Collected data

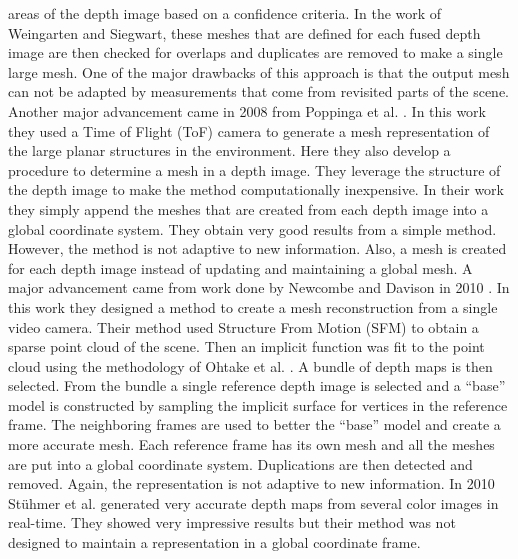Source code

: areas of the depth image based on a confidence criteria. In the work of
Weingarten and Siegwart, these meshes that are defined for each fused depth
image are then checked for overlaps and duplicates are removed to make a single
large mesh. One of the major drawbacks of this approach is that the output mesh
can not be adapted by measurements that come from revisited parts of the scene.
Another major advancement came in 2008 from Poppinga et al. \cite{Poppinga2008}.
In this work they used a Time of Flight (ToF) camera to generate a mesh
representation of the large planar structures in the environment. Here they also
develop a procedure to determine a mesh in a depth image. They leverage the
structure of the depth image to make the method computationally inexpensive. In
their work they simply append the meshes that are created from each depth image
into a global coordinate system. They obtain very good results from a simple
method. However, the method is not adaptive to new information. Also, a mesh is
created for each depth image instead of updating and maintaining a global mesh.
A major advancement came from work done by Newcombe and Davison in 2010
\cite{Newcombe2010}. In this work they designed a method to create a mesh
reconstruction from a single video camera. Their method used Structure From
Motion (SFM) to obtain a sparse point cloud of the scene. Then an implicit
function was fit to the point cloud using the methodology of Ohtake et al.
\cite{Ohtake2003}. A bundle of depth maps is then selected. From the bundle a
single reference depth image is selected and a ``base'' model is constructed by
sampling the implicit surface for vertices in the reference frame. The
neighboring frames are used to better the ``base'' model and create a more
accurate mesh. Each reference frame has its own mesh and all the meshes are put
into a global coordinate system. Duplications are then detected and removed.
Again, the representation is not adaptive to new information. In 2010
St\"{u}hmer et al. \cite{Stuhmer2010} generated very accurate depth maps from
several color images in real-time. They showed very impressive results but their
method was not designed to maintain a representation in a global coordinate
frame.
...
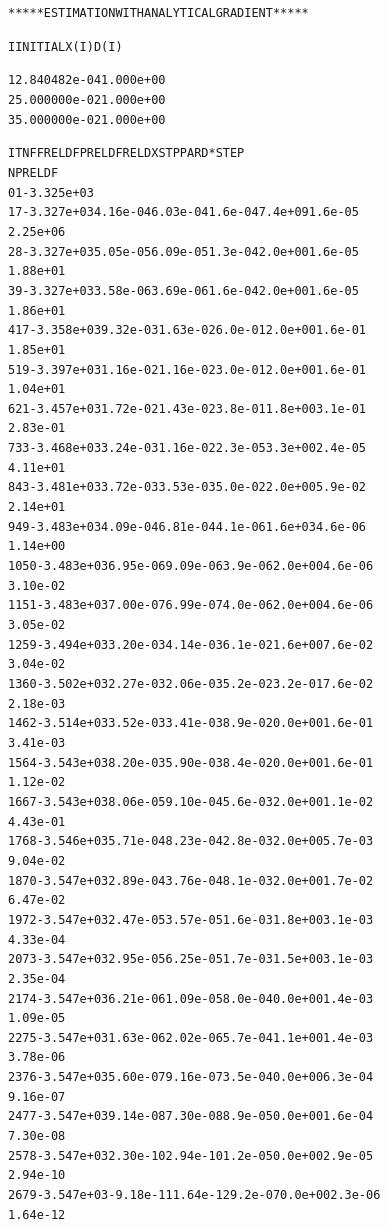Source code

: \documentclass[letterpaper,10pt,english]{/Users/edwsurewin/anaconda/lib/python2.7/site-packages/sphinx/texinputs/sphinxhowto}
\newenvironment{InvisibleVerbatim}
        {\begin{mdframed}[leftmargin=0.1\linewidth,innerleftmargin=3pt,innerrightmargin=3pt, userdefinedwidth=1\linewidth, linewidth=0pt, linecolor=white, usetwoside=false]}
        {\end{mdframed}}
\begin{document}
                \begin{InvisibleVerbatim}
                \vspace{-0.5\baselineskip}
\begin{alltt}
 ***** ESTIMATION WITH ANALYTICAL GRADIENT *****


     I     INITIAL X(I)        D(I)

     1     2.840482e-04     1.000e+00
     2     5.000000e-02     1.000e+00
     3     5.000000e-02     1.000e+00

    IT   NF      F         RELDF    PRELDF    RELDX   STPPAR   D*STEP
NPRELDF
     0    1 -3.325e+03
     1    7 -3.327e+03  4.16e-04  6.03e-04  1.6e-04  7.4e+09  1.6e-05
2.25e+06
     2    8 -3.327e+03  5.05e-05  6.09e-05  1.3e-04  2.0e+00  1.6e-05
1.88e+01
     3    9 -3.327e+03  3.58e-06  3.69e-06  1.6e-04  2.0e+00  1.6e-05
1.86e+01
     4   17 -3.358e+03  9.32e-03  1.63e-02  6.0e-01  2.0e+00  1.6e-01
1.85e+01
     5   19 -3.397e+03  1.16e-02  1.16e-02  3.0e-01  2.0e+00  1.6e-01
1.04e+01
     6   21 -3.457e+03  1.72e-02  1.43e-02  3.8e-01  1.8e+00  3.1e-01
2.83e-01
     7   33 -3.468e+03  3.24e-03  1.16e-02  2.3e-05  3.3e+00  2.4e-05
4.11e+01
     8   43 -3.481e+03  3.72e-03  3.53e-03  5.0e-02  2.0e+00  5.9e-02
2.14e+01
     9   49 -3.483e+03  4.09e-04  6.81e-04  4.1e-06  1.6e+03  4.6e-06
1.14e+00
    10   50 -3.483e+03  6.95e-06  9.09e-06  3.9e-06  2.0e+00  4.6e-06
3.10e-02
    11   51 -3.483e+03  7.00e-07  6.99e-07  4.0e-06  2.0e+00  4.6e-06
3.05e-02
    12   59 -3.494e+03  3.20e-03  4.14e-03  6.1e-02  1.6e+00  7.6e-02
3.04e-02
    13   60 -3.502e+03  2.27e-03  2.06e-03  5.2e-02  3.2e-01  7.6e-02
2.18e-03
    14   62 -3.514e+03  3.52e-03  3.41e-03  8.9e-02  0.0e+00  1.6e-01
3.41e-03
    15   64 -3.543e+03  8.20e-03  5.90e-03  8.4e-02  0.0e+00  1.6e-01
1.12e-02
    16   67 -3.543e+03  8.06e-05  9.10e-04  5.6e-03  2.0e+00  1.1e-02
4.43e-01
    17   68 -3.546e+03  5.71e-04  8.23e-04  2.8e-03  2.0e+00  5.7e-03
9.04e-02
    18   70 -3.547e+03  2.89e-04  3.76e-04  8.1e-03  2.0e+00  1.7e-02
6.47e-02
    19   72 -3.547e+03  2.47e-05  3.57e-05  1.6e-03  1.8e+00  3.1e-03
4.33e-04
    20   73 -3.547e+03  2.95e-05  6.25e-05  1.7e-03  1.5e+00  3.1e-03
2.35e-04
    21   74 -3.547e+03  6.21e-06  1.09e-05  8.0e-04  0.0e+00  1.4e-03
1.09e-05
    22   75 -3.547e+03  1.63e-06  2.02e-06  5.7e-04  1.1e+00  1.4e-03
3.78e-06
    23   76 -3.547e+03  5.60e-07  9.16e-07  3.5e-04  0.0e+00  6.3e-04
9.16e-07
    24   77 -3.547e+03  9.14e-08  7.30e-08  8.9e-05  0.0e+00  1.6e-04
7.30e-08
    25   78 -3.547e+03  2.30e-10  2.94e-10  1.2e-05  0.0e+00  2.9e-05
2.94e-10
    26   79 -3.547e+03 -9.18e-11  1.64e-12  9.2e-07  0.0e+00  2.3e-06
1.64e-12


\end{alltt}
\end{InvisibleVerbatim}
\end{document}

# The task:
Copy out, exactly and alone, the lines of the entries above between the ones holding "can not be adapted" and "develop a procedure", inclusive.

# Exercise answer:
can not be adapted by measurements that come from revisited parts of the scene.
Another major advancement came in 2008 from Poppinga et al. \cite{Poppinga2008}.
In this work they used a Time of Flight (ToF) camera to generate a mesh
representation of the large planar structures in the environment. Here they also
develop a procedure to determine a mesh in a depth image. They leverage the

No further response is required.